Basal metabolism, the meaning of its definition for the clinic
Energy balance of the body. Working exchange. Energy costs of the body for various types of labor
Physiological nutritional standards depending on age, type of work and state of the body
The constancy of the temperature of the internal environment of the body as a necessary condition for the normal course of metabolic processes. A functional system that maintains a constant temperature of the internal environment of the body
Human body temperature and its daily fluctuations. The temperature of various areas of the skin and internal organs
Heat transfer. Heat transfer methods and their regulation
Isolation as one of the components of complex functional systems that ensure the constancy of the internal environment of the body. Excretory organs, their participation in maintaining the most important parameters of the internal environment
Bud. Primary urine formation. Filter, quantity and composition
The formation of the final urine, its composition and properties. Characterization of the process of reabsorption of various substances in the tubules and the loop. Secretion and excretion processes in the renal tubules
Regulation of kidney activity. The role of nerve and humoral factors
The process of urination, its regulation. Excretion of urine
Excretory function of the skin, lungs and gastrointestinal tract
Formation and secretion of hormones, their transport by blood, action on cells and tissues, metabolism and excretion.
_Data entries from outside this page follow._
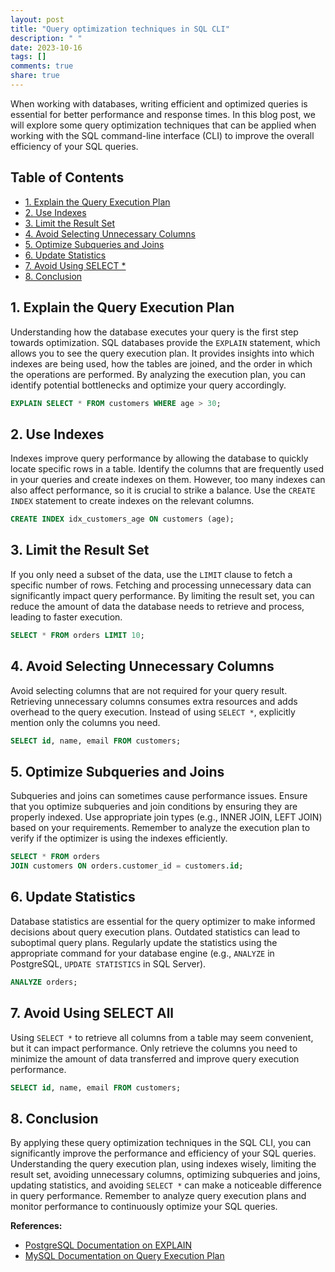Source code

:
 ```yaml
---
layout: post
title: "Query optimization techniques in SQL CLI"
description: " "
date: 2023-10-16
tags: []
comments: true
share: true
---
```


When working with databases, writing efficient and optimized queries is essential for better performance and response times. In this blog post, we will explore some query optimization techniques that can be applied when working with the SQL command-line interface (CLI) to improve the overall efficiency of your SQL queries.

## Table of Contents
- [1. Explain the Query Execution Plan](#1-explain-the-query-execution-plan)
- [2. Use Indexes](#2-use-indexes)
- [3. Limit the Result Set](#3-limit-the-result-set)
- [4. Avoid Selecting Unnecessary Columns](#4-avoid-selecting-unnecessary-columns)
- [5. Optimize Subqueries and Joins](#5-optimize-subqueries-and-joins)
- [6. Update Statistics](#6-update-statistics)
- [7. Avoid Using SELECT *](#7-avoid-using-select-all)
- [8. Conclusion](#8-conclusion)

## 1. Explain the Query Execution Plan

Understanding how the database executes your query is the first step towards optimization. SQL databases provide the `EXPLAIN` statement, which allows you to see the query execution plan. It provides insights into which indexes are being used, how the tables are joined, and the order in which the operations are performed. By analyzing the execution plan, you can identify potential bottlenecks and optimize your query accordingly.

```sql
EXPLAIN SELECT * FROM customers WHERE age > 30;
```

## 2. Use Indexes

Indexes improve query performance by allowing the database to quickly locate specific rows in a table. Identify the columns that are frequently used in your queries and create indexes on them. However, too many indexes can also affect performance, so it is crucial to strike a balance. Use the `CREATE INDEX` statement to create indexes on the relevant columns.

```sql
CREATE INDEX idx_customers_age ON customers (age);
```

## 3. Limit the Result Set

If you only need a subset of the data, use the `LIMIT` clause to fetch a specific number of rows. Fetching and processing unnecessary data can significantly impact query performance. By limiting the result set, you can reduce the amount of data the database needs to retrieve and process, leading to faster execution.

```sql
SELECT * FROM orders LIMIT 10;
```

## 4. Avoid Selecting Unnecessary Columns

Avoid selecting columns that are not required for your query result. Retrieving unnecessary columns consumes extra resources and adds overhead to the query execution. Instead of using `SELECT *`, explicitly mention only the columns you need.

```sql
SELECT id, name, email FROM customers;
```

## 5. Optimize Subqueries and Joins

Subqueries and joins can sometimes cause performance issues. Ensure that you optimize subqueries and join conditions by ensuring they are properly indexed. Use appropriate join types (e.g., INNER JOIN, LEFT JOIN) based on your requirements. Remember to analyze the execution plan to verify if the optimizer is using the indexes efficiently.

```sql
SELECT * FROM orders
JOIN customers ON orders.customer_id = customers.id;
```

## 6. Update Statistics

Database statistics are essential for the query optimizer to make informed decisions about query execution plans. Outdated statistics can lead to suboptimal query plans. Regularly update the statistics using the appropriate command for your database engine (e.g., `ANALYZE` in PostgreSQL, `UPDATE STATISTICS` in SQL Server).

```sql
ANALYZE orders;
```

## 7. Avoid Using SELECT All

Using `SELECT *` to retrieve all columns from a table may seem convenient, but it can impact performance. Only retrieve the columns you need to minimize the amount of data transferred and improve query execution performance.

```sql
SELECT id, name, email FROM customers;
```

## 8. Conclusion

By applying these query optimization techniques in the SQL CLI, you can significantly improve the performance and efficiency of your SQL queries. Understanding the query execution plan, using indexes wisely, limiting the result set, avoiding unnecessary columns, optimizing subqueries and joins, updating statistics, and avoiding `SELECT *` can make a noticeable difference in query performance. Remember to analyze query execution plans and monitor performance to continuously optimize your SQL queries.

**References:**

- [PostgreSQL Documentation on EXPLAIN](https://www.postgresql.org/docs/current/sql-explain.html)
- [MySQL Documentation on Query Execution Plan](https://dev.mysql.com/doc/refman/8.0/en/execution-plan-information.html)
Self-regulatory mechanisms of neurohumoral relationships and hormone-forming functions in the body
Pituitary hormones, its functional connections with the hypothalamus and participation in the regulation of the activity of endocrine organs
Physiology of the thyroid and parathyroid glands
Endocrine function of the pancreas and its role in the regulation of metabolism
Physiology of the adrenal glands. The role of hormones of the cortex and medulla in the regulation of body functions
Sex glands. Male and female sex hormones and their physiological role in sex formation and regulation of reproductive processes. Endocrine function of the placenta
The role of the spinal cord in the processes of regulation of the musculoskeletal system and autonomic functions of the body. Characteristics of spinal animals. How the spinal cord works. Clinically important spinal reflexes
Excitable tissues professor N. Ye. Vvedensky, studying the work of a neuromuscular drug when exposed to various stimuli.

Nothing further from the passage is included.